Knowledge from the Internet

If we want to quickly find out what knowledge is, we usually enter this noun as a search target in a popular web browser. Algorithms instantly present a surprisingly rich palette of synonyms: knowledge, erudition, dexterity, proficiency, cognition, qualification, learning, News, ability, wisdom, mastery, skills, professionalism, reason, qualifications, science, knowledge, education, news resource, erudition, orientation, broad horizons…

It turns out that none of them explains the meaning of the term we are interested in.

Well, it is necessary to repeat the search … this time we dictate to the search engine the password: “what is knowledge?”. Now the screen displays a lot of definitions, many of which are very similar to each other. One of them is the proposal of a serious, polish scientific publishing house – “knowledge, in the most general sense the result of all possible acts of cognition; in a narrower sense — the totality of reliable information about reality with the ability to use them…”[i]

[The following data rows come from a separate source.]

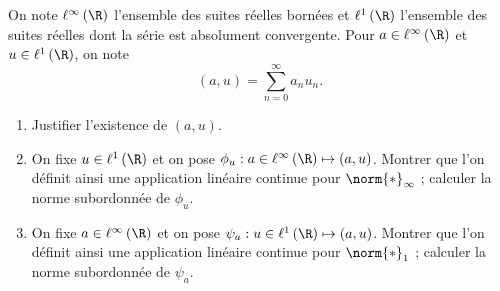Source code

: \begin{enonce}
\begin{exercise}[ID={RMS123 E589 Mines PSI},subtitle={},tags={}, difficulty={0}]
On note $\ell^\infty\left( \R \right)$ l'ensemble des suites réelles bornées et $\ell^1\left( \R \right)$ l'ensemble des suites réelles dont la série est absolument convergente.
Pour $a\in\ell^\infty\left( \R \right)$ et $u\in\ell^1\left( \R \right)$, on note
\begin{equation*}
  \left( a,u \right) = \sum_{n=0}^\infty a_nu_n.
\end{equation*}
\begin{enumerate}
  \item Justifier l'existence de $\left( a,u \right)$.
  \item On fixe $u\in\ell^1\left( \R \right)$ et on pose $\phi_u : a\in\ell^\infty\left( \R \right)\mapsto \left( a,u \right)$.
    Montrer que l'on définit ainsi une application linéaire continue pour $\norm{*}_\infty$ ; calculer la norme subordonnée de $\phi_u$.
  \item On fixe $a\in\ell^\infty\left( \R \right)$ et on pose $\psi_a : u\in\ell^1\left( \R \right)\mapsto \left( a,u \right)$.
    Montrer que l'on définit ainsi une application linéaire continue pour $\norm{*}_1$ ; calculer la norme subordonnée de $\psi_a$.
\end{enumerate}
\end{exercise}
\begin{solution}
\end{solution}
\end{enonce}
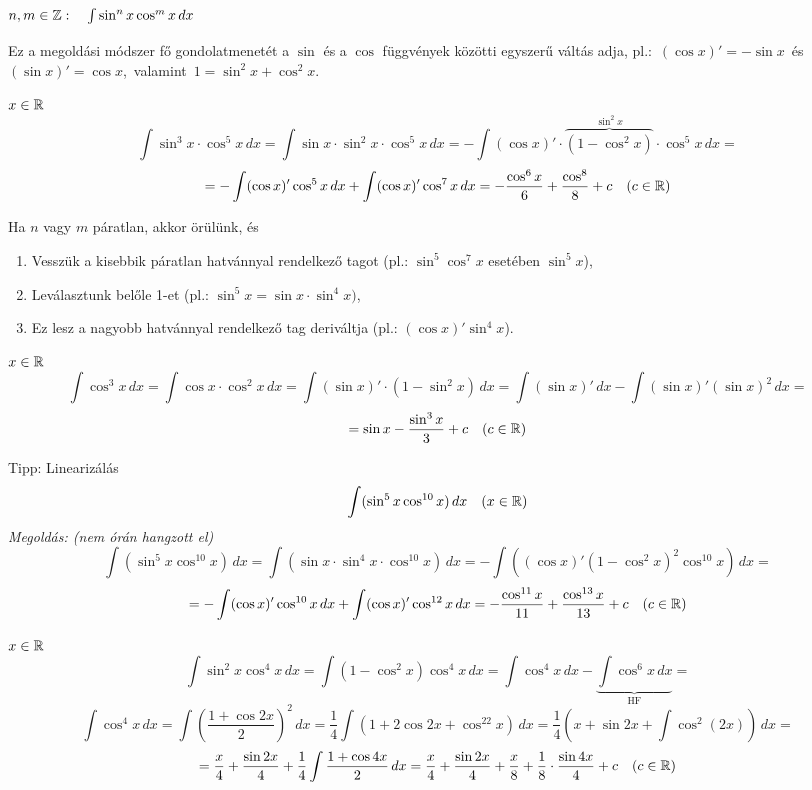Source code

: \documentclass[a4paper,11.5pt]{article}
\begin{document}
	\subsubsection{$n,m\in\mathbb{Z}:\quad \int\sin^n x\cos^mx\,dx$\quad {}\quad}
	\begin{note}
		Ez a megoldási módszer fő gondolatmenetét a $\sin$ és a $\cos$ függvények közötti egyszerű váltás adja, pl.:\, $(\cos x)'=-\sin x$ \,és\, $(\sin x)'=\cos x$, \,valamint \,$1=\sin^2x + \cos^2x$.
	\end{note}
	\begin{task}$x\in\mathbb{R}$
		\[ \int \sin^3x\cdot\cos^5x\,dx=\int\sin x\cdot\sin^2x\cdot\cos^5x\,dx=-\int(\cos x)'\cdot\overbrace{(1-\cos^2 x)}^{\sin^2x}\cdot\cos^5x\,dx=\]
		\[=-\int(\cos x)'\cos^5x\,dx+\int(\cos x)'\cos^7x\,dx=-\frac{\cos^6x}{6}+\frac{\cos^8}{8}+c\quad (c\in\mathbb{R}) \]
	\end{task}
	\begin{note}
		Ha $n$ vagy $m$ páratlan, akkor örülünk, és 
		\begin{enumerate}
			\item Vesszük a kisebbik páratlan hatvánnyal rendelkező tagot (pl.: $\sin^5\cos^7x$ esetében $\sin^5x$),
			\item Leválasztunk belőle 1-et (pl.: $\sin^5x = \sin x\cdot\sin^4 x)$,
			\item Ez lesz a nagyobb hatvánnyal rendelkező tag deriváltja (pl.: $(\cos x)'\sin^4 x$).
		\end{enumerate}
		
	\end{note}
	\begin{task}$x\in\mathbb{R}$
		\[ \int\cos^3x\,dx=\int\cos x\cdot\cos^2x\,dx=\int(\sin x)'\cdot(1-\sin^2x)\,dx=\int(\sin x)'\,dx-\int(\sin x)'(\sin x)^2\,dx=\]
		\[=\sin x-\frac{\sin^3x}{3}+c\quad (c\in\mathbb{R}) \]
	\end{task}
	\begin{exercise} Tipp: Linearizálás 
		\[ \int(\sin^5x\cos^{10}x)\,dx\quad (x\in\mathbb{R}) \]
		\textit{Megoldás: (nem órán hangzott el)}
		\[ \int(\sin^5x\cos^{10}x)\,dx=\int(\sin x\cdot\sin^4x\cdot\cos^{10}x)\,dx=-\int((\cos x)'(1-\cos^2x)^2\cos^{10}x)\,dx=\]
		\[=-\int(\cos x)'\cos^{10}x\,dx+\int(\cos x)'\cos^{12}x\,dx=-\frac{\cos^{11}x}{11}+\frac{\cos^{13}x}{13}+c\quad (c\in\mathbb{R}) \]
	\end{exercise}
	\begin{task}$x\in\mathbb{R}$
		\[ \int\sin^2x\cos^4x\,dx=\int(1-\cos^2x)\cos^4 x\,dx=\int\cos^4 x\,dx-\underbrace{\int\cos^6x\,dx}_{\text{HF}}=\]
		\[\int\cos^4x\,dx=\int\left(\frac{1+\cos2x}{2}\right)^2\,dx=\frac{1}{4}\int(1+2\cos2x+\cos^22x)\,dx=\frac{1}{4}\left(x+\sin2x+\int\cos^2(2x)\right)\,dx=\]
		\[=\frac{x}{4}+\frac{\sin2x}{4}+\frac{1}{4}\int\frac{1+\cos4x}{2}\,dx=\frac{x}{4}+\frac{\sin2x}{4}+\frac{x}{8}+\frac{1}{8}\cdot\frac{\sin4x}{4}+c\quad (c\in\mathbb{R}) \]
		\begin{center}
			\\
		\end{center}
	\end{task}
\end{document}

It would seem that, in principle, the topic is already exhausted, but it turns out that the more we learn about knowledge, the more the issue becomes more complicated and interesting. From this perspective, it can be seen that the proposed synonyms do not always accurately reflect the content that we would consider satisfactory. It is enough to analyze such words as: wisdom, information and data. After a moment of reflection and verification of their meaning, we conclude that using them interchangeably is a mistake. Each of them means something completely different. Not only that, they all have their own definition.

From data to wisdom

As a result of the process of establishing relationships between data, information is formed. Knowledge is acquired as a result of matching schemes, according to the systematized relationships of individual groups of information. Algorithms of internet search engines automatically organize and group data about passwords entered in them. As a result, the user receives a set of terms that, according to the browser, most correctly answer the question asked. Such an answer specifies the intentions of the questioner. However, this is not information, because the process of its formation is unique and individualized. It requires a comparison of data with the intellectual content of the recipient. This is the result of mental-rational analysis and synthesis of data presented by the browser.

We can say that on the basis of the same data, the recipients will “take” diametrically different information or their interpretation will be completely neutral for them. This does not mean that the data will be worthless. If appropriate, they can be the context for an analysis from which valuable information emerges. For example, the message that our counterparty has an online bank account may be meaningless. If it turns out that this is also our bank, we get information that this may be a favorable situation. The transfer of money between customers of the same bank takes place immediately and without charge.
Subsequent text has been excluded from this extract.